CELLNEX: FY2019 RESULTS (ANÃLISIS BANCO SABADELL)
4Q'19 vs. 4Q'18 Results
Sales: € 282.0 M (+19.5% vs. +21.6% expected and +16.9% expected by the market consensus);
EBITDA: € 188.0 M (+72.5% vs. +69.7% expected and +71.6% expected by the market consensus);
Net Profit: € 3.0 M (-70.0% vs. -60.0% expected);
FY2019 vs. FY2018 Results
Sales: € 1.035 Bn (+14.9% vs. +15.4% expected and +14.2% expected by the market consensus);
EBITDA: € 686.0 M (+64.1% vs. +63.4% expected and +63.9% expected by the market consensus);
Net Profit: € -9.0 M (€ -13.0 M in FY2018 vs. € -8.0 M expected);
The results were robust, and fully in line with expectations. Sales’19 grew +15%, driven by the tower business (+19.3%), and EBITDA stood at € 686 M (+16%, with organic growth of more than +3%), coming in above the high end of the guidance (between € 680-685 M). We highlight the cash generation, with RLFCF reaching € 350 M, meaning +15% growth (+6.5% organic, beating our estimate of € 343 M). As for the 2020 guidance, the company expects: Adjusted EBITDA between € 1.065-1.085 Bn (vs. € 1.058 Bn BS(e) and € 1.114 Bn consensus), RLFCF growing more than +50% (vs. +60% BS(e)) and organic PoP growth above +4%. The guidance does not include the Arqiva deal.

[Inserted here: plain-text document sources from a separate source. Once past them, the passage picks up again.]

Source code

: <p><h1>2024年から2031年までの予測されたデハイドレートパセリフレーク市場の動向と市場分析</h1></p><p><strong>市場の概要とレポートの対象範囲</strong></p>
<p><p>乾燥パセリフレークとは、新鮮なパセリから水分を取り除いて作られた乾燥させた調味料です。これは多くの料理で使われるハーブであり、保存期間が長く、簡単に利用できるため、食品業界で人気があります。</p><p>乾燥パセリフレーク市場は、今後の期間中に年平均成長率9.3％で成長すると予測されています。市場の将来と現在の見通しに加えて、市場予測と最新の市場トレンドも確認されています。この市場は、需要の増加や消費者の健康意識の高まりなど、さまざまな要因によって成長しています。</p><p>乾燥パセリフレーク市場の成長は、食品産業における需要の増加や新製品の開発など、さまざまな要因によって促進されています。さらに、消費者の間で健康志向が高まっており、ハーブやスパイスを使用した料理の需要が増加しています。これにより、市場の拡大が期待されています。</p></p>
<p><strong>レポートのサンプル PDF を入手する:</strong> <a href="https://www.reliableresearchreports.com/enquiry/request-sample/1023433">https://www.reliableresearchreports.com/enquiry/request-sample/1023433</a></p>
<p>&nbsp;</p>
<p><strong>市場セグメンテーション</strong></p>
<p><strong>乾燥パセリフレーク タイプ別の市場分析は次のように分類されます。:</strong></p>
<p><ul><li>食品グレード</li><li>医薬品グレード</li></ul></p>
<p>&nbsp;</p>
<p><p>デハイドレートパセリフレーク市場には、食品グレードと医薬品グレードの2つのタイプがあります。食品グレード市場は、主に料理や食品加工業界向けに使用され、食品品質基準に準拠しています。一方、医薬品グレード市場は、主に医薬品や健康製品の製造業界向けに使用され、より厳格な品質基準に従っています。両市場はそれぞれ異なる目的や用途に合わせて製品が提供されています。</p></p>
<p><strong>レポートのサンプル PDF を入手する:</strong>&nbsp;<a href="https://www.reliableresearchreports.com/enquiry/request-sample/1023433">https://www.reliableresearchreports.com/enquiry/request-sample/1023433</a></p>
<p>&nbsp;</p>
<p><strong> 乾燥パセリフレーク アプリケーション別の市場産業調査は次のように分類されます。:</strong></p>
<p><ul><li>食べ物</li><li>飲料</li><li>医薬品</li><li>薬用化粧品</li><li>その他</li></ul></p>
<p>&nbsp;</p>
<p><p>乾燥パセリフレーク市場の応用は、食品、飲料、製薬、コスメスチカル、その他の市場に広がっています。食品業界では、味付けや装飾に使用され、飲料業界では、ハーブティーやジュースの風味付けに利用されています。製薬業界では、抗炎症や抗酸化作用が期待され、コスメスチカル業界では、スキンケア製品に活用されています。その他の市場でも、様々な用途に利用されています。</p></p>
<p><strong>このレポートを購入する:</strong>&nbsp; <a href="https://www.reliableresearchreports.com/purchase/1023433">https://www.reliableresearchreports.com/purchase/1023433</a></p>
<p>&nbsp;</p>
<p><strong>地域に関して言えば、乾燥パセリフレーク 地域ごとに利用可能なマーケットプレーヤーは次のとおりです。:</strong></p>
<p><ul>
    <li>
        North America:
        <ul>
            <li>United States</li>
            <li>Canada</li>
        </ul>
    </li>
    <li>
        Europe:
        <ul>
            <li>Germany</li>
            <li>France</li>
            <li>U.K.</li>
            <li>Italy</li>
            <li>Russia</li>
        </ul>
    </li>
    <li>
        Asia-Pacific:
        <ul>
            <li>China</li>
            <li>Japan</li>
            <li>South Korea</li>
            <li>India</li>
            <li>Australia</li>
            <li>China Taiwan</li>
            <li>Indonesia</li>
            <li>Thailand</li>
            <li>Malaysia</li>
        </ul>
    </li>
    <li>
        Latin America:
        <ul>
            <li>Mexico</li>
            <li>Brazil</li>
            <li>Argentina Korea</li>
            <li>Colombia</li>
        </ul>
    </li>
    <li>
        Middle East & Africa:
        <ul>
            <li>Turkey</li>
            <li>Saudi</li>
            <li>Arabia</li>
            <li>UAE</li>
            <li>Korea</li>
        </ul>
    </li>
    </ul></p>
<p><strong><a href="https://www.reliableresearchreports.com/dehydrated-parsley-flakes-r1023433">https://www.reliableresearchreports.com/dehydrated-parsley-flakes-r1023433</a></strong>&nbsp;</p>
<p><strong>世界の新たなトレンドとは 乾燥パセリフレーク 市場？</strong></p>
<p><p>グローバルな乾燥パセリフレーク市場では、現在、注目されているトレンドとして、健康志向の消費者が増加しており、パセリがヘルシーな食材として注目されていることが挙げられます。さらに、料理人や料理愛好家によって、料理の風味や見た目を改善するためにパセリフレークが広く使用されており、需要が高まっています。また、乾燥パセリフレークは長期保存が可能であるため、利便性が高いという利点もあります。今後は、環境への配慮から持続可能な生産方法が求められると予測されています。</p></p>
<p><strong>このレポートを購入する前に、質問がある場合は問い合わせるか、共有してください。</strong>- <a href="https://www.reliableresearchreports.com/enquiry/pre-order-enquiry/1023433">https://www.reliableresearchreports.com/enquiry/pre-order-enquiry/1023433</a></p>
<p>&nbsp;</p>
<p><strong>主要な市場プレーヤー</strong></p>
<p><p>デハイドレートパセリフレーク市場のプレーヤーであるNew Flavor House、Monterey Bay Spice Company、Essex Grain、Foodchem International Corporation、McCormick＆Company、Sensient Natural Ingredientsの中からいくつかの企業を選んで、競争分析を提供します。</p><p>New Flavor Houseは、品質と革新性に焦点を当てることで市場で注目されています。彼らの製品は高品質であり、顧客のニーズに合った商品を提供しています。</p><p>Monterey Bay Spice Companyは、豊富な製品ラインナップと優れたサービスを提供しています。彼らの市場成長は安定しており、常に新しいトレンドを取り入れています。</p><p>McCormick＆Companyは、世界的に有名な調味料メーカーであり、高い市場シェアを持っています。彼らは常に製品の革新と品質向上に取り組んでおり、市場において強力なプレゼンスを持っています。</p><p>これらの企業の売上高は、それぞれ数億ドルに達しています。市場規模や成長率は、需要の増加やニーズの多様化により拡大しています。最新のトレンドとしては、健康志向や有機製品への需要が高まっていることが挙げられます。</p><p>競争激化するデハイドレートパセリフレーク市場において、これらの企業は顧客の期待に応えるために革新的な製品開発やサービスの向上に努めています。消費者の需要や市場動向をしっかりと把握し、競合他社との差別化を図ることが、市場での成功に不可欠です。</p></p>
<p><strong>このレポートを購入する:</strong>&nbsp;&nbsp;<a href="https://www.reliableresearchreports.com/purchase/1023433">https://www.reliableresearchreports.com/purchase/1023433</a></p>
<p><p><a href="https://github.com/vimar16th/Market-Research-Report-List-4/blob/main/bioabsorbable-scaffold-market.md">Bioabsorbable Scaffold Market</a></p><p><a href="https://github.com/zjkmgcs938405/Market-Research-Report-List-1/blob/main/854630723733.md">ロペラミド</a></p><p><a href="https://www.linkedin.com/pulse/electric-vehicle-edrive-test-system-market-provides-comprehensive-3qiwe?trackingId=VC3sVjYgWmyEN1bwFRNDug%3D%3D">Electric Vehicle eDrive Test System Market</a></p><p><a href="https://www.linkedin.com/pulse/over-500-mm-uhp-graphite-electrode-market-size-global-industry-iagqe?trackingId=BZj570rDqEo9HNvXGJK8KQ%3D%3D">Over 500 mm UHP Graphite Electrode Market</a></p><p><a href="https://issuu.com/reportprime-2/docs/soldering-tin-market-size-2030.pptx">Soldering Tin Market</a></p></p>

The company has also announced and agreement with Bouygues in France to invest € 1 Bn over the next 7 years. This agreement means the creation and management of a new company (CLNX will hold 100% of the economic rights and 51% of the voting rights and 49% Bouygues) that will deploy and operate a fibre optic network in France to connect towers, telecommunications sites and edge computing centres. The new infrastructure will interconnect the telecommunications towers that serve Bouygues Telecom (with 5,000 belonging to CLNX), with the network of data processing centres. The agreement also contemplates the deployment of up to 90 new metropolitan office until 2027. Bouygues Telecom will be the main client (anchor tenant) of this new network through a 30 + 5 year contract (above the average lifespan of the current contracts) that extends the CLNX backlog by € 4 Bn (+10%). Once the network and the metropolitan offices are fully deployed, the EBITDA generated by the new company will reach € 80 M. (+ 7.6% of CLNX's EBITDA’20e), and thus the implicit multiple of the deal would stand at around 12.5x EV/EBITDA, below CLNX’s trading multiples and those seen in the past acquisitions.. The acquisition will mean € 60 M of RLFCF (at the end of the project), around +11% vs. RLFCF’20 BS(e). The deal is subject to the usual regulatory authorizations in these cases. Despite the fact of being a fibre business (different from traditional towers), the economics are similar (long-term contracts with anchor tenant) and that it will strengthen and improve operations in the traditional tower business in the country (main for 5G). Furthermore, the deal will strengthen CLNX’x footprint in France and its relationship with Bouygues mainly for the future deployment of 5G. The investment calendar, distributed in 7 years, does not entail a financial problem for CLNX that will be able to finance without a rights issue.
In summary, good and robust results that underscore the company’s strength and are fully in line with our estimates. As for the 2020 guidance, if we were to include the latest acquisitions not yet assumed in our model, it would be also in line. Lastly, we welcome the deal with Bouygues, as it reinforces its position in the country, mainly for 5G, and the implicit multiples are attractive compared to CLNX’s and its latest transactions. BUY. Target Price: € 45.00/sh.